Do you have the right consultant?
How do you distinguish a good consultant from a poor one?
Most consultants, if not previously used by yourself or your company, come across as confident and a bit mysterious. This is not necessarily bad but it means they are trying to assess the current situation and determine the direction to go. It is after this that the consultant will show themselves as masters of their work or partially trained and limited in their work. For a purchaser of consulting services this time is important for you to decide if the consultant is a match for your engagement.
Here is a simple guide to determine if indeed your consultant is a master or a limited partner in the complicated battle to achieve lean. Every company deserves the best resource it can find.
- An engagement in an organization for a consultant requires more complex thinking so two aspects of critical thinking come into play. First the consultant must be able to take complex problems and create a simple logical plan going forward. This requires critical thinking and a wide view of the world. The reasoning for this is that in the absence of these skills the consultant will try to fit your problems into the one or two models they possess. Ideally, you want the consultant to construct the best model from complex thinking and experience.
- Does the consultant work to increase cooperation by carefully determining what has to happen and once having a plan, do they deliver on their promises?
- Does the consultant work to create consensus knowing that the lasting solution is one in which everyone is committed? This does not mean that the perfect solution is the only valuable one. The consultant knows that creating a large change is a series of achieving small agreements.

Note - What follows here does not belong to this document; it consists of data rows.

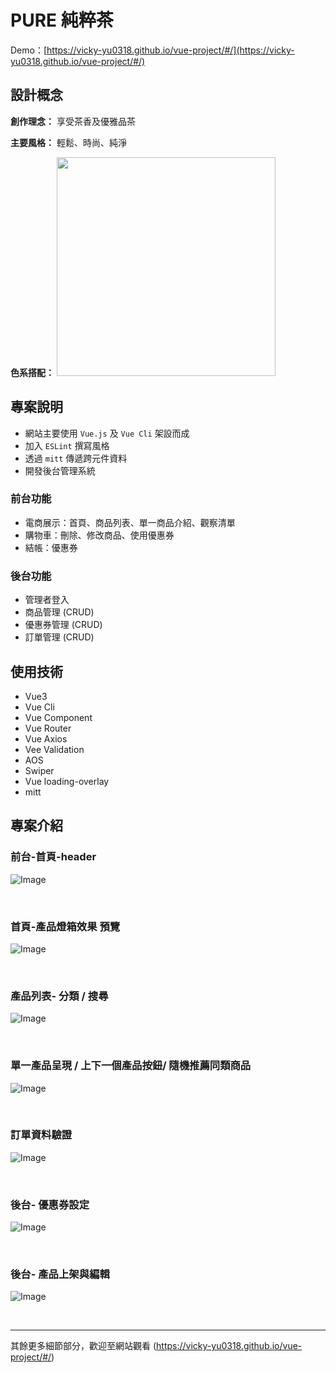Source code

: # PURE 純粹茶
Demo：[https://vicky-yu0318.github.io/vue-project/#/](https://vicky-yu0318.github.io/vue-project/#/)


## 設計概念
**創作理念：** 享受茶香及優雅品茶<br>

**主要風格：** 輕鬆、時尚、純淨<br>

**色系搭配：**
<img src="https://upload.cc/i1/2022/04/23/1KzZai.png" width="350" />

## 專案說明
* 網站主要使用 `Vue.js` 及 `Vue Cli` 架設而成
* 加入 `ESLint` 撰寫風格
* 透過 `mitt` 傳遞跨元件資料
* 開發後台管理系統

### 前台功能
* 電商展示：首頁、商品列表、單一商品介紹、觀察清單
* 購物車：刪除、修改商品、使用優惠券
* 結帳：優惠券

### 後台功能
* 管理者登入
* 商品管理 (CRUD)
* 優惠券管理 (CRUD)
* 訂單管理 (CRUD)


## 使用技術
- Vue3
- Vue Cli
- Vue Component
- Vue Router
- Vue Axios
- Vee Validation
- AOS
- Swiper
- Vue loading-overlay
- mitt

## 專案介紹
### 前台-首頁-header
![Image](https://upload.cc/i1/2022/04/23/kM3FHO.png)

<br>


### 首頁-產品燈箱效果 預覽
![Image](https://upload.cc/i1/2022/04/23/EjN8U9.png)

<br>


### 產品列表- 分類 / 搜尋

![Image](https://upload.cc/i1/2022/04/23/Vpy2Uw.png)

<br>



### 單一產品呈現 / 上下一個產品按鈕/ 隨機推薦同類商品
![Image](https://upload.cc/i1/2022/04/23/EL12nu.png)

<br>


### 訂單資料驗證
![Image](https://upload.cc/i1/2022/04/23/uBHFcs.png)

<br>

### 後台- 優惠券設定
![Image](https://upload.cc/i1/2022/04/23/d0moRA.png)

<br>


### 後台- 產品上架與編輯
![Image](https://upload.cc/i1/2022/04/23/VHjA3N.png)

<br>
<hr>



其餘更多細節部分，歡迎至網站觀看 
(https://vicky-yu0318.github.io/vue-project/#/)

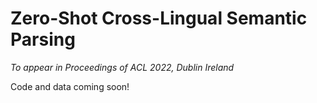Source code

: # Zero-Shot Cross-Lingual Semantic Parsing

_To appear in Proceedings of ACL 2022, Dublin Ireland_ 

Code and data coming soon!
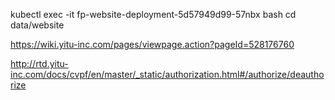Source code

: kubectl exec -it fp-website-deployment-5d57949d99-57nbx bash
cd data/website

https://wiki.yitu-inc.com/pages/viewpage.action?pageId=528176760

http://rtd.yitu-inc.com/docs/cvpf/en/master/_static/authorization.html#/authorize/deauthorize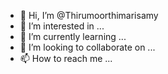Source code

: - 👋 Hi, I’m @Thirumoorthimarisamy
- 👀 I’m interested in ...
- 🌱 I’m currently learning ...
- 💞️ I’m looking to collaborate on ...
- 📫 How to reach me ...

<!---
Thirumoorthimarisamy/Thirumoorthimarisamy is a ✨ special ✨ repository because its `README.md` (this file) appears on your GitHub profile.
You can click the Preview link to take a look at your changes.
--->
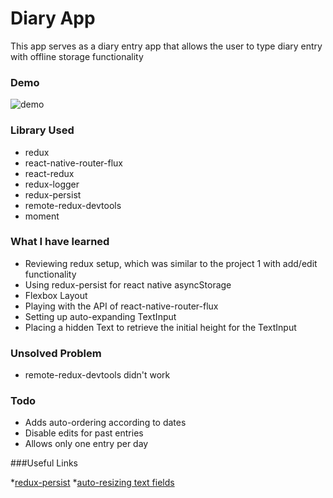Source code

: # Diary App

This app serves as a diary entry app that allows the user to type diary entry with offline storage functionality

### Demo
![demo](https://github.com/shawnpanda/2016-Summer-Of-React-Native/blob/master/Project%2006%20-%20Offline%20Storage/demo.gif)


### Library Used
* redux
* react-native-router-flux
* react-redux
* redux-logger
* redux-persist
* remote-redux-devtools
* moment

### What I have learned

* Reviewing redux setup, which was similar to the project 1 with add/edit functionality
* Using redux-persist for react native asyncStorage
* Flexbox Layout
* Playing with the API of react-native-router-flux
* Setting up auto-expanding TextInput
* Placing a hidden Text to retrieve the initial height for the TextInput

### Unsolved Problem

- remote-redux-devtools didn't work

### Todo

- Adds auto-ordering according to dates
- Disable edits for past entries
- Allows only one entry per day

###Useful Links

*[redux-persist](https://github.com/rt2zz/redux-persist)
*[auto-resizing text fields](https://github.com/facebook/react-native/commit/481f560f64806ba3324cf722d6bf8c3f36ac74a5)
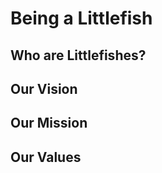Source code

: # Being a Littlefish

## Who are Littlefishes?



## Our Vision



## Our Mission

## Our Values



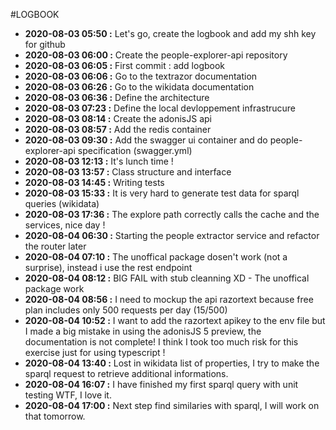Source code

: #LOGBOOK
* **2020-08-03 05:50 :** Let's go, create the logbook and add my shh key for github
* **2020-08-03 06:00 :** Create the people-explorer-api repository
* **2020-08-03 06:05 :** First commit : add logbook
* **2020-08-03 06:06 :** Go to the textrazor documentation
* **2020-08-03 06:26 :** Go to the wikidata documentation
* **2020-08-03 06:36 :** Define the architecture
* **2020-08-03 07:23 :** Define the local devloppement infrastrucure
* **2020-08-03 08:14 :** Create the adonisJS api
* **2020-08-03 08:57 :** Add the redis container
* **2020-08-03 09:30 :** Add the swagger ui container and do people-explorer-api specification (swagger.yml)
* **2020-08-03 12:13 :** It's lunch time !
* **2020-08-03 13:57 :** Class structure and interface
* **2020-08-03 14:45 :** Writing tests
* **2020-08-03 15:33 :** It is very hard to generate test data for sparql queries (wikidata) 
* **2020-08-03 17:36 :** The explore path correctly calls the cache and the services, nice day !
* **2020-08-04 06:30 :** Starting the people extractor service and refactor the router later
* **2020-08-04 07:10 :** The unoffical package dosen't work (not a surprise), instead i use the rest endpoint
* **2020-08-04 08:12 :** BIG FAIL with stub cleanning XD - The unoffical package work 
* **2020-08-04 08:56 :** I need to mockup the api razortext because free plan includes only 500 requests per day (15/500)
* **2020-08-04 10:52 :** I want to add the razortext apikey to the env file but I made a big mistake in using the adonisJS 5 preview, the documentation is not complete! 
I think I took too much risk for this exercise just for using typescript !
* **2020-08-04 13:40 :** Lost in wikidata list of properties, I try to make the sparql request to retrieve additional informations.
* **2020-08-04 16:07 :** I have finished my first sparql query with unit testing WTF, I love it.
* **2020-08-04 17:00 :** Next step find similaries with sparql, I will work on that tomorrow.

- Does the consultant give advice in the form of requests or demands or do they lead the client to valid conclusions using questioning? This is of vital importance; what they leave behind is the ability to think and arrive at valid lean conclusions.
Careful selection of consultant should involve discovery of all of the above. A detailed interview that tries to find fit for your company through consideration of the behavior of the candidate regarding the above criteria plus an overall selection should be considered. The major question is, what is the fit of the consultant to what you are facing? The answer may not be someone you like, but someone you believe can initiate the change.